INSTRUCTIONS FOR THE TASK
The records below are to be transcribed word for word.

Items from a dataset:
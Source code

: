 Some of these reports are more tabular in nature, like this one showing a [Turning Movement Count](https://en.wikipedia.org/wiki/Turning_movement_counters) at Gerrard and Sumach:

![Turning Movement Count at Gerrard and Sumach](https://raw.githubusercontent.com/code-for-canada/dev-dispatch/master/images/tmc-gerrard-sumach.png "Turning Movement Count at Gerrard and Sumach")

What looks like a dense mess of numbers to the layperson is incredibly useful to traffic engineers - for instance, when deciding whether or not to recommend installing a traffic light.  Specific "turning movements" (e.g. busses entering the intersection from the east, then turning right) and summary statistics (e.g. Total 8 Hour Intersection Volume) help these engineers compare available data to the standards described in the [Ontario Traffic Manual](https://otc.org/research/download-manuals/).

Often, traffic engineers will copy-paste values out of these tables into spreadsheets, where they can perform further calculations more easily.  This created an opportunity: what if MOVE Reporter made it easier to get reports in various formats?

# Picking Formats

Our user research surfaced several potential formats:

OUTPUT
Source code

: Some of these reports are more tabular in nature, like this one showing a [Turning Movement Count](https://en.wikipedia.org/wiki/Turning_movement_counters) at Gerrard and Sumach:

![Turning Movement Count at Gerrard and Sumach](https://raw.githubusercontent.com/code-for-canada/dev-dispatch/master/images/tmc-gerrard-sumach.png "Turning Movement Count at Gerrard and Sumach")

What looks like a dense mess of numbers to the layperson is incredibly useful to traffic engineers - for instance, when deciding whether or not to recommend installing a traffic light.  Specific "turning movements" (e.g. busses entering the intersection from the east, then turning right) and summary statistics (e.g. Total 8 Hour Intersection Volume) help these engineers compare available data to the standards described in the [Ontario Traffic Manual](https://otc.org/research/download-manuals/).

Often, traffic engineers will copy-paste values out of these tables into spreadsheets, where they can perform further calculations more easily.  This created an opportunity: what if MOVE Reporter made it easier to get reports in various formats?

# Picking Formats

Our user research surfaced several potential formats:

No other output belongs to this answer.